私の返事に、まだ何か緊張して戸惑ったように返事をするありすにまた笑いがこみ上げてきてしまった。

ありすにもなんだか可愛い一面があるんだなって。





「お待ちしておりましたわ。六花ちゃん。」

ありすと約束をした夕日ももう沈んできている午後五時にありすの家まで行くと、いつものように可憐な笑顔で出迎えさせられて、あの電話でのありすは何者だったのか少し不思議に感じてしまった。

「うん。今日は誘ってくれてありがとね。」

「いえ。あ、セバスチャンが満月がちょうどよく見える時間は八時頃と言ってましたので、それまでうちでディナーなどどうでしょうか?」

「あ、いいの?ちょうどお腹空いてたのよね。」

「大歓迎ですわ。さあ、どうぞこちらへ。」

そう言って私を食事する部屋まで招いたありすも、あの、電話でのありすではなかった。



「わあ…すごい…!」

夜ご飯もご馳走になって、八時になってありすと一緒にお月見セット(お餅とかお茶とか)を持ってベランダに出てみると、そこには綺麗な満月があった。

「本当ですわね。」

最近雨も降ってたし、そもそも月なんてあまり眺めたりしないから久しぶりに月を眺めてすごく興奮する。月ってこんなに綺麗だったんだなって。

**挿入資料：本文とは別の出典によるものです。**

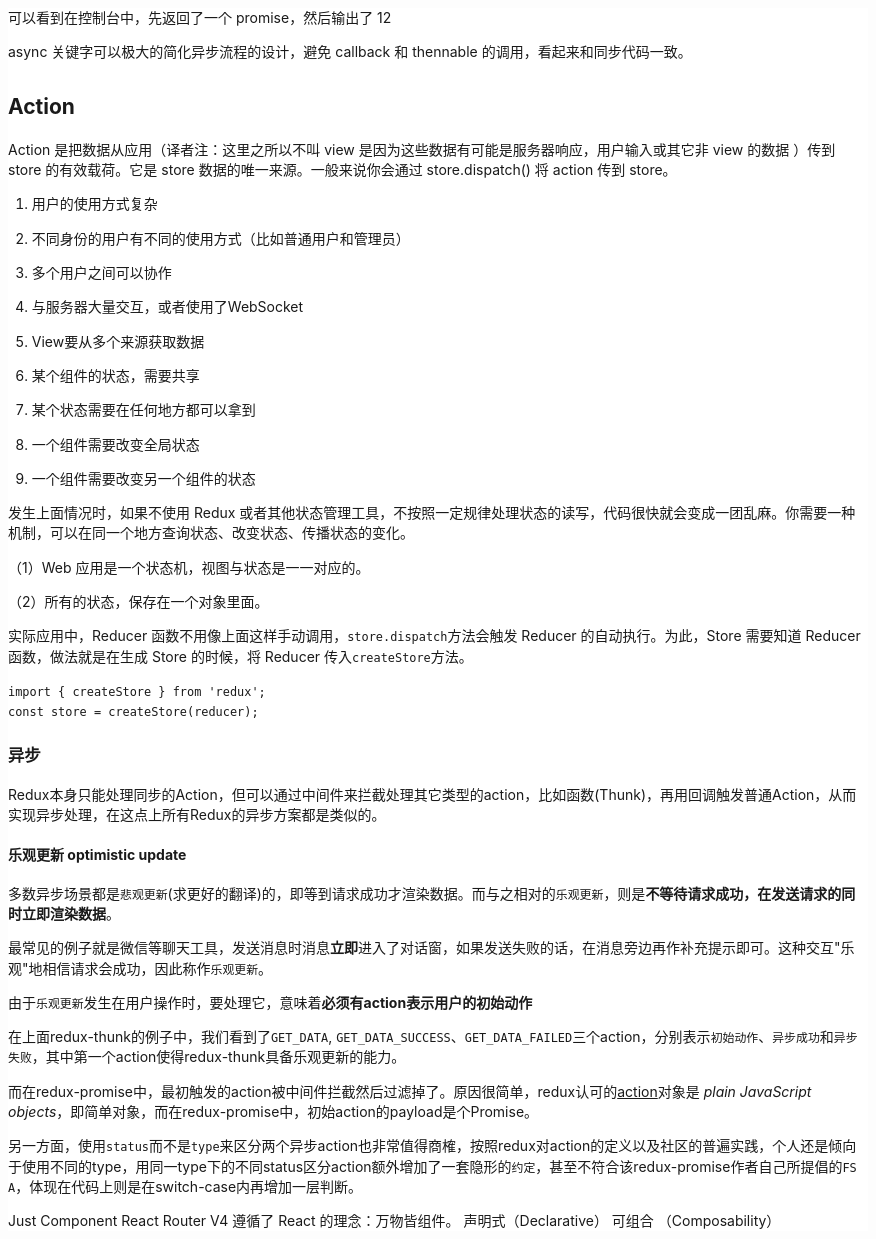 可以看到在控制台中，先返回了一个 promise，然后输出了 12

async 关键字可以极大的简化异步流程的设计，避免 callback 和 thennable 的调用，看起来和同步代码一致。

## Action
Action 是把数据从应用（译者注：这里之所以不叫 view 是因为这些数据有可能是服务器响应，用户输入或其它非 view 的数据 ）传到 store 的有效载荷。它是 store 数据的唯一来源。一般来说你会通过 store.dispatch() 将 action 传到 store。

1.  用户的使用方式复杂
2.  不同身份的用户有不同的使用方式（比如普通用户和管理员）
3.  多个用户之间可以协作
4.  与服务器大量交互，或者使用了WebSocket
5.  View要从多个来源获取数据

1.  某个组件的状态，需要共享
2.  某个状态需要在任何地方都可以拿到
3.  一个组件需要改变全局状态
4.  一个组件需要改变另一个组件的状态

发生上面情况时，如果不使用 Redux 或者其他状态管理工具，不按照一定规律处理状态的读写，代码很快就会变成一团乱麻。你需要一种机制，可以在同一个地方查询状态、改变状态、传播状态的变化。

（1）Web 应用是一个状态机，视图与状态是一一对应的。

（2）所有的状态，保存在一个对象里面。

实际应用中，Reducer 函数不用像上面这样手动调用，`store.dispatch`方法会触发 Reducer 的自动执行。为此，Store 需要知道 Reducer 函数，做法就是在生成 Store 的时候，将 Reducer 传入`createStore`方法。

```
import { createStore } from 'redux';
const store = createStore(reducer);
```

### 异步
Redux本身只能处理同步的Action，但可以通过中间件来拦截处理其它类型的action，比如函数(Thunk)，再用回调触发普通Action，从而实现异步处理，在这点上所有Redux的异步方案都是类似的。

#### 乐观更新 optimistic update
多数异步场景都是`悲观更新`(求更好的翻译)的，即等到请求成功才渲染数据。而与之相对的`乐观更新`，则是**不等待请求成功，在发送请求的同时立即渲染数据**。

最常见的例子就是微信等聊天工具，发送消息时消息**立即**进入了对话窗，如果发送失败的话，在消息旁边再作补充提示即可。这种交互"乐观"地相信请求会成功，因此称作`乐观更新`。

由于`乐观更新`发生在用户操作时，要处理它，意味着**必须有action表示用户的初始动作**

在上面redux-thunk的例子中，我们看到了`GET_DATA`, `GET_DATA_SUCCESS`、`GET_DATA_FAILED`三个action，分别表示`初始动作`、`异步成功`和`异步失败`，其中第一个action使得redux-thunk具备乐观更新的能力。

而在redux-promise中，最初触发的action被中间件拦截然后过滤掉了。原因很简单，redux认可的[action](http://redux.js.org/docs/basics/Actions.html)对象是 _plain JavaScript objects_，即简单对象，而在redux-promise中，初始action的payload是个Promise。

另一方面，使用`status`而不是`type`来区分两个异步action也非常值得商榷，按照redux对action的定义以及社区的普遍实践，个人还是倾向于使用不同的type，用同一type下的不同status区分action额外增加了一套隐形的`约定`，甚至不符合该redux-promise作者自己所提倡的`FSA`，体现在代码上则是在switch-case内再增加一层判断。

Just Component React Router V4 遵循了 React 的理念：万物皆组件。
声明式（Declarative）
可组合 （Composability）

横にいるありすの顔をなんとなく見ると、ありすも今日の満月を見てうっとりとしたような顔をしていて自分と同じようなことを思っているのかななんて思うと少し嬉しくもある。

「今日は、本当に月が綺麗ですわね。」

ありすが私のほうを向いてそう笑いかけたとき、ふと…、

「なんかこのムードでそんなこと言われたら告白みたいに聞こえちゃうわね。」

と笑い混じりで、思ったことを口にすると、ありすは「え!?」といきなり声を上げ顔を赤くした。

「こ、こくは…く、ですか…!?」

「知らない?今日は月が綺麗ですね。って夏目風の告白なんだって。本で読んだことあるのよ。」

「あ、ああ…」

なんだか冗談で口にしただけなのに、ありすはなぜか黙り込んで俯いてしまった。
何か、変なことを言ったのか考えて見たけど何も思いつかないので、私は皿の上にある餅をほおばった。

「あの、」

あのときと、電話のありすのときと同じようないつもの冷静さのない戸惑ったような、震えたような声がした。

「きょ、今日は月が綺麗ですわね。」

「え」

とっさに、ありすの顔を見た。
だって、あのありすが震えた声で言ったから。
何かと思って、とっさに顔を見たら、

今にも爆発しそうに顔を赤くしたありすがいた。

「え…」

ありすの真っ赤な顔を見て頭が混乱する。
だって、さっき私が「月が綺麗ですね」って言葉は告白するときの台詞なんだよ、って言ってから、こんな顔を赤くさせて、それを言うってことは、

「あ!さ、寒いですわね!わ、わたし毛布を持ってきますわ!ちょ、ちょっと待っててください!」

私が頭をぐるぐるさせていると、ありすはそう言って走って言ってしまった。


ありすのことだから、人をからかって楽しんでいるんだわ。そう。そうだ。

ありすが私のことを好きなわけなんてない。

そう、そうだ。そうよ。

そう、そうなのに、なんだか私まで顔が熱い。きっとバカみたいに顔を真っ赤にさせてるんだろう。

ねえ、ありす、ありすのせいで熱いから毛布いらないよ。